When North Korea invaded South Korea in June 1950, the poor quality of the South Korean armed forces immediately became apparent. Although South Korea had 94,000 troops when North Korea began its all-out surprise attack, one week later only 20,000 troops could be accounted for. By early September 1950, the invading forces held all of South Korea except for the PusanTaegu corridor in the southeast.

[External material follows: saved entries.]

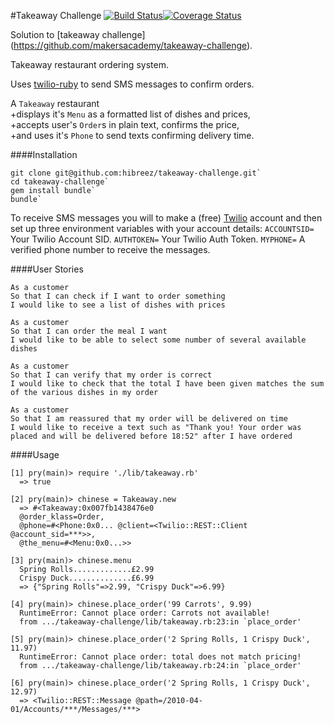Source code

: #Takeaway Challenge [![Build Status](https://travis-ci.org/hibreez/takeaway-challenge.svg?branch=master)](https://travis-ci.org/hibreez/takeaway-challenge)[![Coverage Status](https://coveralls.io/repos/hibreez/takeaway-challenge/badge.svg?branch=master&service=github)](https://coveralls.io/github/hibreez/takeaway-challenge?branch=master)

Solution to [takeaway challenge]
(https://github.com/makersacademy/takeaway-challenge).

Takeaway restaurant ordering system. 

Uses [twilio-ruby](https://github.com/twilio/twilio-ruby) to send SMS messages 
to confirm orders.

A `Takeaway` restaurant   
+displays it's `Menu` as a formatted list of dishes and prices,  
+accepts user's `Order`s in plain text, confirms the price,   
+and uses it's `Phone` to send texts confirming delivery time.  

####Installation  
```
git clone git@github.com:hibreez/takeaway-challenge.git`  
cd takeaway-challenge`  
gem install bundle`  
bundle`
```
To receive SMS messages you will to make a (free) 
[Twilio](https://www.twilio.com/) account and then set up three environment 
variables with your account details:
`ACCOUNTSID=` Your Twilio Account SID.
`AUTHTOKEN=` Your Twilio Auth Token.
`MYPHONE=` A verified phone number to receive the messages.

####User Stories
```
As a customer
So that I can check if I want to order something
I would like to see a list of dishes with prices

As a customer
So that I can order the meal I want
I would like to be able to select some number of several available dishes

As a customer
So that I can verify that my order is correct
I would like to check that the total I have been given matches the sum of the various dishes in my order

As a customer
So that I am reassured that my order will be delivered on time
I would like to receive a text such as "Thank you! Your order was placed and will be delivered before 18:52" after I have ordered
```

####Usage
```
[1] pry(main)> require './lib/takeaway.rb'
  => true

[2] pry(main)> chinese = Takeaway.new
  => #<Takeaway:0x007fb1438476e0
  @order_klass=Order,
  @phone=#<Phone:0x0... @client=<Twilio::REST::Client @account_sid=***>>,
  @the_menu=#<Menu:0x0...>>

[3] pry(main)> chinese.menu
  Spring Rolls.............£2.99
  Crispy Duck..............£6.99
  => {"Spring Rolls"=>2.99, "Crispy Duck"=>6.99}

[4] pry(main)> chinese.place_order('99 Carrots', 9.99)
  RuntimeError: Cannot place order: Carrots not available!
  from .../takeaway-challenge/lib/takeaway.rb:23:in `place_order'

[5] pry(main)> chinese.place_order('2 Spring Rolls, 1 Crispy Duck', 11.97)
  RuntimeError: Cannot place order: total does not match pricing!
  from .../takeaway-challenge/lib/takeaway.rb:24:in `place_order'

[6] pry(main)> chinese.place_order('2 Spring Rolls, 1 Crispy Duck', 12.97)
  => <Twilio::REST::Message @path=/2010-04-01/Accounts/***/Messages/***>
```
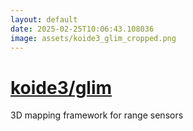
 ```yaml
---
layout: default
date: 2025-02-25T10:06:43.108036
image: assets/koide3_glim_cropped.png
---
```


# [koide3/glim](https://github.com/koide3/glim)

3D mapping framework for range sensors
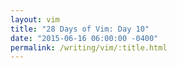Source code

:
 ```yaml
---
layout: vim
title: "28 Days of Vim: Day 10"
date: "2015-06-16 06:00:00 -0400"
permalink: /writing/vim/:title.html
---
```


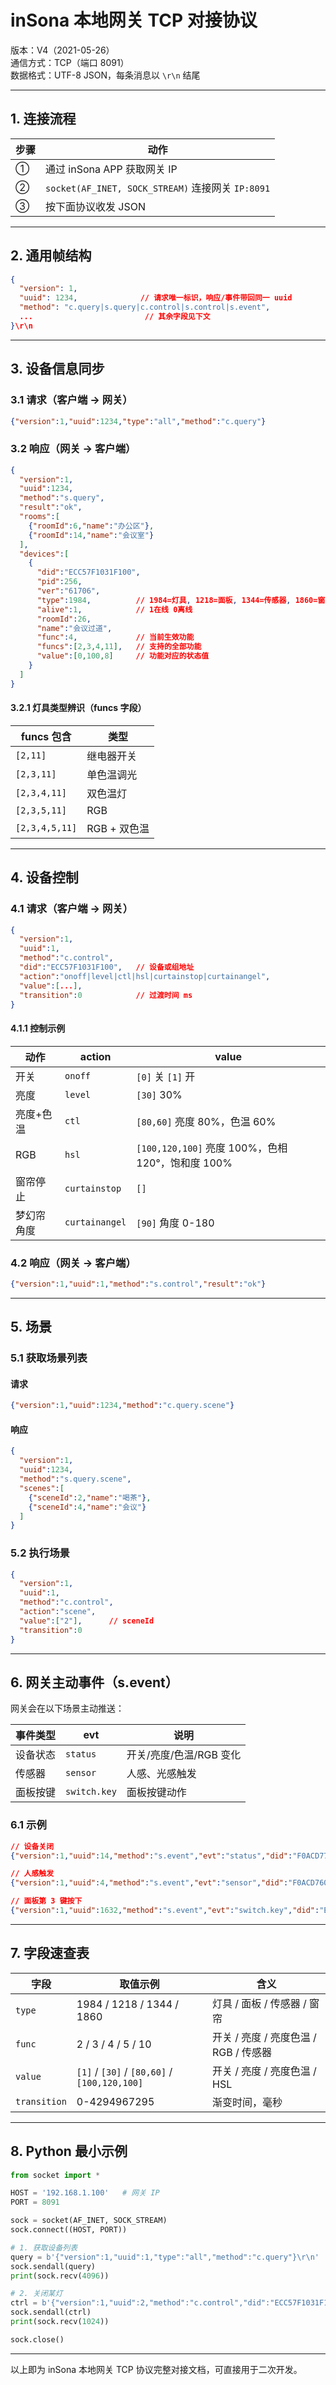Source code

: # inSona 本地网关 TCP 对接协议  
版本：V4（2021-05-26）  
通信方式：TCP（端口 8091）  
数据格式：UTF-8 JSON，每条消息以 `\r\n` 结尾  

---

## 1. 连接流程

| 步骤 | 动作 |
| --- | --- |
| ① | 通过 inSona APP 获取网关 IP |
| ② | `socket(AF_INET, SOCK_STREAM)` 连接网关 `IP:8091` |
| ③ | 按下面协议收发 JSON |

---

## 2. 通用帧结构

```json
{
  "version": 1,
  "uuid": 1234,              // 请求唯一标识，响应/事件带回同一 uuid
  "method": "c.query|s.query|c.control|s.control|s.event",
  ...                         // 其余字段见下文
}\r\n
```

---

## 3. 设备信息同步

### 3.1 请求（客户端 → 网关）

```json
{"version":1,"uuid":1234,"type":"all","method":"c.query"}
```

### 3.2 响应（网关 → 客户端）

```json
{
  "version":1,
  "uuid":1234,
  "method":"s.query",
  "result":"ok",
  "rooms":[
    {"roomId":6,"name":"办公区"},
    {"roomId":14,"name":"会议室"}
  ],
  "devices":[
    {
      "did":"ECC57F1031F100",
      "pid":256,
      "ver":"61706",
      "type":1984,          // 1984=灯具, 1218=面板, 1344=传感器, 1860=窗帘
      "alive":1,            // 1在线 0离线
      "roomId":26,
      "name":"会议过道",
      "func":4,             // 当前生效功能
      "funcs":[2,3,4,11],   // 支持的全部功能
      "value":[0,100,8]     // 功能对应的状态值
    }
  ]
}
```

#### 3.2.1 灯具类型辨识（funcs 字段）

| funcs 包含 | 类型 |
| --- | --- |
| `[2,11]` | 继电器开关 |
| `[2,3,11]` | 单色温调光 |
| `[2,3,4,11]` | 双色温灯 |
| `[2,3,5,11]` | RGB |
| `[2,3,4,5,11]` | RGB + 双色温 |

---

## 4. 设备控制

### 4.1 请求（客户端 → 网关）

```json
{
  "version":1,
  "uuid":1,
  "method":"c.control",
  "did":"ECC57F1031F100",   // 设备或组地址
  "action":"onoff|level|ctl|hsl|curtainstop|curtainangel",
  "value":[...],
  "transition":0            // 过渡时间 ms
}
```

#### 4.1.1 控制示例

| 动作 | action | value |
| --- | --- | --- |
| 开关 | `onoff` | `[0]` 关 `[1]` 开 |
| 亮度 | `level` | `[30]` 30% |
| 亮度+色温 | `ctl` | `[80,60]` 亮度 80%，色温 60% |
| RGB | `hsl` | `[100,120,100]` 亮度 100%，色相 120°，饱和度 100% |
| 窗帘停止 | `curtainstop` | `[]` |
| 梦幻帘角度 | `curtainangel` | `[90]` 角度 0-180 |

### 4.2 响应（网关 → 客户端）

```json
{"version":1,"uuid":1,"method":"s.control","result":"ok"}
```

---

## 5. 场景

### 5.1 获取场景列表

#### 请求
```json
{"version":1,"uuid":1234,"method":"c.query.scene"}
```

#### 响应
```json
{
  "version":1,
  "uuid":1234,
  "method":"s.query.scene",
  "scenes":[
    {"sceneId":2,"name":"喝茶"},
    {"sceneId":4,"name":"会议"}
  ]
}
```

### 5.2 执行场景

```json
{
  "version":1,
  "uuid":1,
  "method":"c.control",
  "action":"scene",
  "value":["2"],      // sceneId
  "transition":0
}
```

---

## 6. 网关主动事件（s.event）

网关会在以下场景主动推送：

| 事件类型 | evt | 说明 |
| --- | --- | --- |
| 设备状态 | `status` | 开关/亮度/色温/RGB 变化 |
| 传感器 | `sensor` | 人感、光感触发 |
| 面板按键 | `switch.key` | 面板按键动作 |

### 6.1 示例

```json
// 设备关闭
{"version":1,"uuid":14,"method":"s.event","evt":"status","did":"F0ACD777770300","func":2,"value":[0]}

// 人感触发
{"version":1,"uuid":4,"method":"s.event","evt":"sensor","did":"F0ACD760002D00","func":10,"value":[1,1]}

// 面板第 3 键按下
{"version":1,"uuid":1632,"method":"s.event","evt":"switch.key","did":"ECC57F108F3BFF","func":9,"value":[3,0]}
```

---

## 7. 字段速查表

| 字段 | 取值示例 | 含义 |
| --- | --- | --- |
| `type` | 1984 / 1218 / 1344 / 1860 | 灯具 / 面板 / 传感器 / 窗帘 |
| `func` | 2 / 3 / 4 / 5 / 10 | 开关 / 亮度 / 亮度色温 / RGB / 传感器 |
| `value` | `[1]` / `[30]` / `[80,60]` / `[100,120,100]` | 开关 / 亮度 / 亮度色温 / HSL |
| `transition` | 0-4294967295 | 渐变时间，毫秒 |

---

## 8. Python 最小示例

```python
from socket import *

HOST = '192.168.1.100'   # 网关 IP
PORT = 8091

sock = socket(AF_INET, SOCK_STREAM)
sock.connect((HOST, PORT))

# 1. 获取设备列表
query = b'{"version":1,"uuid":1,"type":"all","method":"c.query"}\r\n'
sock.sendall(query)
print(sock.recv(4096))

# 2. 关闭某灯
ctrl = b'{"version":1,"uuid":2,"method":"c.control","did":"ECC57F1031F100","action":"onoff","value":[0],"transition":0}\r\n'
sock.sendall(ctrl)
print(sock.recv(1024))

sock.close()
```

---

以上即为 inSona 本地网关 TCP 协议完整对接文档，可直接用于二次开发。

The United Nations (UN) Security Council, upon the request of the United States, condemned North Korea's invasion of South Korea and asked members of the UN to assist South Korea. Fifteen nations besides the United States and South Korea eventually provided troops; all forces fought under the UN flag and under the unified command of General Douglas A. MacArthur, commander in chief of UN forces. These combined forces successfully broke North Korea's extended supply lines by landing at Inch'on in September 1950. The invading forces were pushed back to near the Chinese border. Only the massive intervention of the Chinese People's Volunteers (CPV) in October averted the defeat of the North Korean forces. United Nations and communist forces fought to a standstill.
In July 1953, an armistice was signed that in 1990 remained the only agreement preventing the renewal of hostilities on the peninsula. The armistice fixed the boundaries of the 241- kilometer Demilitarized Zone as the border between North Korea and South Korea. It also established a Military Armistice Commission, comprising China, North Korea, the United States, and South Korea, to resolve armistice violations and prevent the resumption of hostilities. As of 1990, the Chinese representative still was posted to the Military Armistice Commission, attended its plenary sessions, participated in secretarial meetings, officers of the day meetings, language officers meetings, and observed Neutral Nations Supervisory Commission meetings, but deferred to North Korea's representative.